_Activity_
Look through the listing below and report every line that contains "space".

_Data for this exercise_

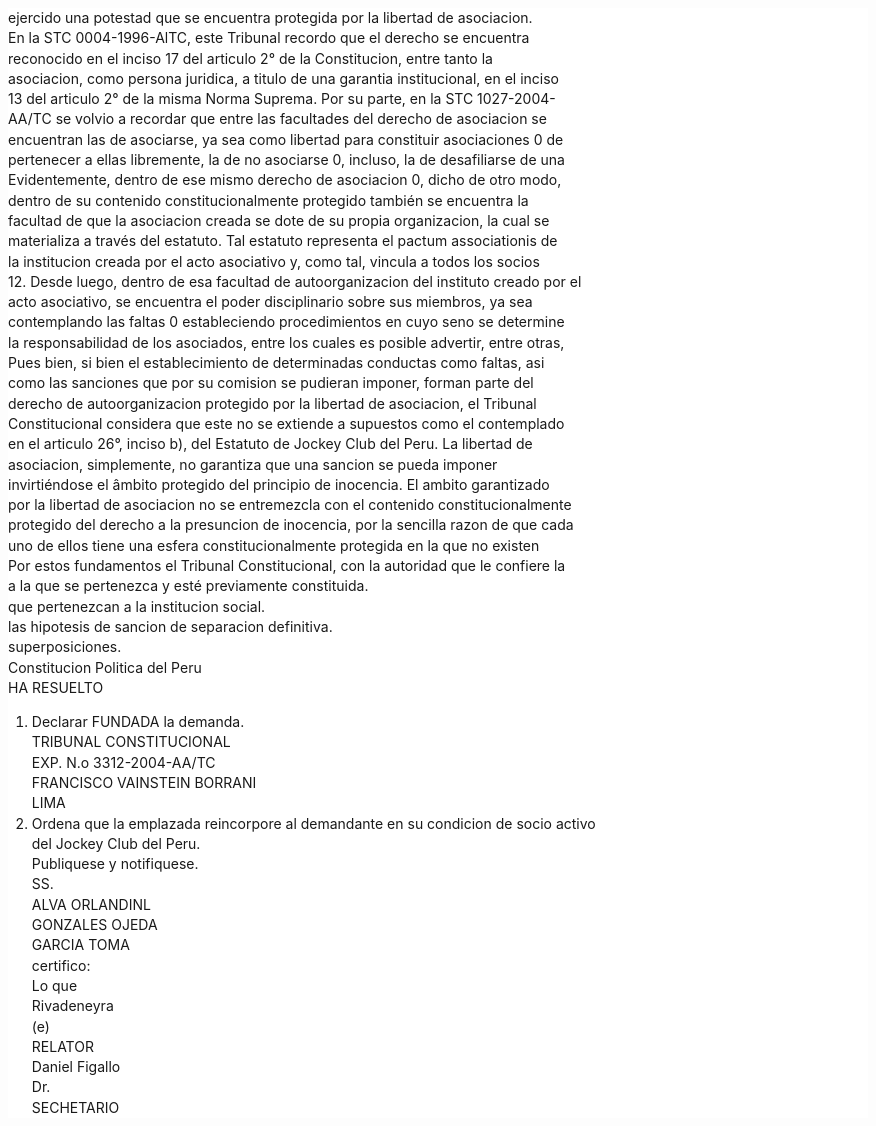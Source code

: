 ejercido una potestad que se encuentra protegida por la libertad de asociacion.  
En la STC 0004-1996-AlTC, este Tribunal recordo que el derecho se encuentra  
reconocido en el inciso 17 del articulo 2° de la Constitucion, entre tanto la  
asociacion, como persona juridica, a titulo de una garantia institucional, en el inciso  
13 del articulo 2° de la misma Norma Suprema. Por su parte, en la STC 1027-2004-  
AA/TC se volvio a recordar que entre las facultades del derecho de asociacion se  
encuentran las de asociarse, ya sea como libertad para constituir asociaciones 0 de  
pertenecer a ellas libremente, la de no asociarse 0, incluso, la de desafiliarse de una  
Evidentemente, dentro de ese mismo derecho de asociacion 0, dicho de otro modo,  
dentro de su contenido constitucionalmente protegido también se encuentra la  
facultad de que la asociacion creada se dote de su propia organizacion, la cual se  
materializa a través del estatuto. Tal estatuto representa el pactum associationis de  
la institucion creada por el acto asociativo y, como tal, vincula a todos los socios  
12. Desde luego, dentro de esa facultad de autoorganizacion del instituto creado por el  
acto asociativo, se encuentra el poder disciplinario sobre sus miembros, ya sea  
contemplando las faltas 0 estableciendo procedimientos en cuyo seno se determine  
la responsabilidad de los asociados, entre los cuales es posible advertir, entre otras,  
Pues bien, si bien el establecimiento de determinadas conductas como faltas, asi  
como las sanciones que por su comision se pudieran imponer, forman parte del  
derecho de autoorganizacion protegido por la libertad de asociacion, el Tribunal  
Constitucional considera que este no se extiende a supuestos como el contemplado  
en el articulo 26°, inciso b), del Estatuto de Jockey Club del Peru. La libertad de  
asociacion, simplemente, no garantiza que una sancion se pueda imponer  
invirtiéndose el âmbito protegido del principio de inocencia. El ambito garantizado  
por la libertad de asociacion no se entremezcla con el contenido constitucionalmente  
protegido del derecho a la presuncion de inocencia, por la sencilla razon de que cada  
uno de ellos tiene una esfera constitucionalmente protegida en la que no existen  
Por estos fundamentos el Tribunal Constitucional, con la autoridad que le confiere la  
a la que se pertenezca y esté previamente constituida.  
que pertenezcan a la institucion social.  
las hipotesis de sancion de separacion definitiva.  
superposiciones.  
Constitucion Politica del Peru  
HA RESUELTO  
1. Declarar FUNDADA la demanda.  
TRIBUNAL CONSTITUCIONAL  
EXP. N.o 3312-2004-AA/TC  
FRANCISCO VAINSTEIN BORRANI  
LIMA  
2. Ordena que la emplazada reincorpore al demandante en su condicion de socio activo  
del Jockey Club del Peru.  
Publiquese y notifiquese.  
SS.  
ALVA ORLANDINL  
GONZALES OJEDA  
GARCIA TOMA  
certifico:  
Lo que  
Rivadeneyra  
(e)  
RELATOR  
Daniel Figallo  
Dr.  
SECHETARIO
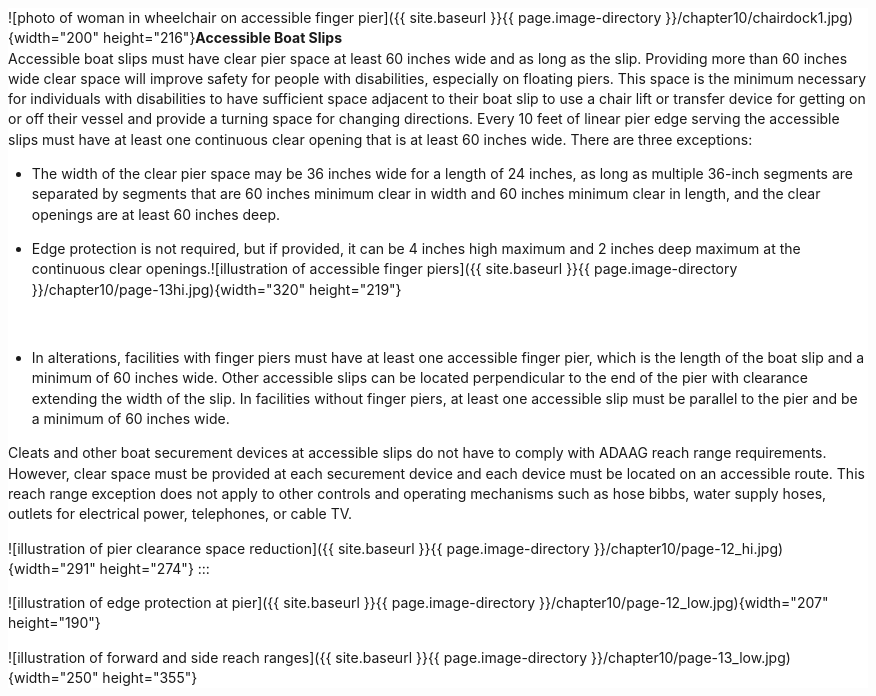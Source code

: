 ![photo of woman in wheelchair on accessible finger
pier]({{ site.baseurl }}{{ page.image-directory }}/chapter10/chairdock1.jpg){width="200"
height="216"}**Accessible Boat Slips**\
Accessible boat slips must have clear pier space at least 60 inches wide
and as long as the slip. Providing more than 60 inches wide clear space
will improve safety for people with disabilities, especially on floating
piers. This space is the minimum necessary for individuals with
disabilities to have sufficient space adjacent to their boat slip to use
a chair lift or transfer device for getting on or off their vessel and
provide a turning space for changing directions. Every 10 feet of linear
pier edge serving the accessible slips must have at least one continuous
clear opening that is at least 60 inches wide. There are three
exceptions:

-   The width of the clear pier space may be 36 inches wide for a length
    of 24 inches, as long as multiple 36-inch segments are separated by
    segments that are 60 inches minimum clear in width and 60 inches
    minimum clear in length, and the clear openings are at least 60
    inches deep.

-   Edge protection is not required, but if provided, it can be 4 inches
    high maximum and 2 inches deep maximum at the continuous clear
    openings.![illustration of accessible finger
    piers]({{ site.baseurl }}{{ page.image-directory }}/chapter10/page-13hi.jpg){width="320"
    height="219"}

 

-   In alterations, facilities with finger piers must have at least one
    accessible finger pier, which is the length of the boat slip and a
    minimum of 60 inches wide. Other accessible slips can be located
    perpendicular to the end of the pier with clearance extending the
    width of the slip. In facilities without finger piers, at least one
    accessible slip must be parallel to the pier and be a minimum of 60
    inches wide.

Cleats and other boat securement devices at accessible slips do not have
to comply with ADAAG reach range requirements. However, clear space must
be provided at each securement device and each device must be located on
an accessible route. This reach range exception does not apply to other
controls and operating mechanisms such as hose bibbs, water supply
hoses, outlets for electrical power, telephones, or cable TV.

![illustration of pier clearance space
reduction]({{ site.baseurl }}{{ page.image-directory }}/chapter10/page-12_hi.jpg){width="291"
height="274"}
:::

![illustration of edge protection at
pier]({{ site.baseurl }}{{ page.image-directory }}/chapter10/page-12_low.jpg){width="207"
height="190"}

![illustration of forward and side reach
ranges]({{ site.baseurl }}{{ page.image-directory }}/chapter10/page-13_low.jpg){width="250"
height="355"}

_Output for this exercise_
Accessible boat slips must have clear pier space at least 60 inches wide
and as long as the slip. Providing more than 60 inches wide clear space
piers. This space is the minimum necessary for individuals with
disabilities to have sufficient space adjacent to their boat slip to use
provide a turning space for changing directions. Every 10 feet of linear
-   The width of the clear pier space may be 36 inches wide for a length
to comply with ADAAG reach range requirements. However, clear space must
![illustration of pier clearance space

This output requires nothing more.